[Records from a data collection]
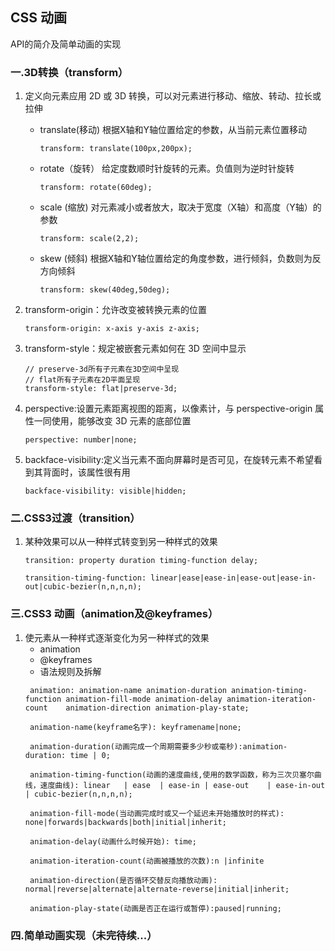 ## CSS 动画

  API的简介及简单动画的实现

### 一.3D转换（transform）
1. 定义向元素应用 2D 或 3D 转换，可以对元素进行移动、缩放、转动、拉长或拉伸
    - translate(移动) 根据X轴和Y轴位置给定的参数，从当前元素位置移动
      ```
      transform: translate(100px,200px);
      ```
    - rotate（旋转） 给定度数顺时针旋转的元素。负值则为逆时针旋转
      ```
      transform: rotate(60deg);
      ```
    - scale (缩放) 对元素减小或者放大，取决于宽度（X轴）和高度（Y轴）的参数
      ```
      transform: scale(2,2);
      ```
    - skew (倾斜) 根据X轴和Y轴位置给定的角度参数，进行倾斜，负数则为反方向倾斜
      ```
      transform: skew(40deg,50deg);
      ```

2. transform-origin：允许改变被转换元素的位置
      ```
      transform-origin: x-axis y-axis z-axis;
      ```

3. transform-style：规定被嵌套元素如何在 3D 空间中显示
      ```
      // preserve-3d所有子元素在3D空间中呈现
      // flat所有子元素在2D平面呈现
      transform-style: flat|preserve-3d;
      ```

4. perspective:设置元素距离视图的距离，以像素计，与 perspective-origin 属性一同使用，能够改变 3D 元素的底部位置
      ```
      perspective: number|none;
      ``` 

5. backface-visibility:定义当元素不面向屏幕时是否可见，在旋转元素不希望看到其背面时，该属性很有用
      ```
      backface-visibility: visible|hidden;
      ```

### 二.CSS3过渡（transition）
1. 某种效果可以从一种样式转变到另一种样式的效果
   ```
   transition: property duration timing-function delay;
   ```
   ```
   transition-timing-function: linear|ease|ease-in|ease-out|ease-in-out|cubic-bezier(n,n,n,n);
   ```
### 三.CSS3 动画（animation及@keyframes）
1. 使元素从一种样式逐渐变化为另一种样式的效果
   - animation
   - @keyframes
   - 语法规则及拆解
   ```
    animation: animation-name animation-duration animation-timing-function animation-fill-mode animation-delay animation-iteration-count	animation-direction animation-play-state;

    animation-name(keyframe名字): keyframename|none;

    animation-duration(动画完成一个周期需要多少秒或毫秒):animation-duration: time | 0;

    animation-timing-function(动画的速度曲线,使用的数学函数，称为三次贝塞尔曲线，速度曲线): linear	| ease	| ease-in | ease-out	| ease-in-out	 | cubic-bezier(n,n,n,n);

    animation-fill-mode(当动画完成时或又一个延迟未开始播放时的样式): none|forwards|backwards|both|initial|inherit;

    animation-delay(动画什么时候开始): time;

    animation-iteration-count(动画被播放的次数):n |infinite

    animation-direction(是否循环交替反向播放动画): normal|reverse|alternate|alternate-reverse|initial|inherit;
    
    animation-play-state(动画是否正在运行或暂停):paused|running;
   ```
 
### 四.简单动画实现（未完待续...）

What is needed: Each line from the start of the entries above through the line with "- scale (缩放)" should be duplicated exactly, leaving out the pictures.

Task solution:
 ## CSS 动画

  API的简介及简单动画的实现

### 一.3D转换（transform）
1. 定义向元素应用 2D 或 3D 转换，可以对元素进行移动、缩放、转动、拉长或拉伸
    - translate(移动) 根据X轴和Y轴位置给定的参数，从当前元素位置移动
      ```
      transform: translate(100px,200px);
      ```
    - rotate（旋转） 给定度数顺时针旋转的元素。负值则为逆时针旋转
      ```
      transform: rotate(60deg);
      ```
    - scale (缩放) 对元素减小或者放大，取决于宽度（X轴）和高度（Y轴）的参数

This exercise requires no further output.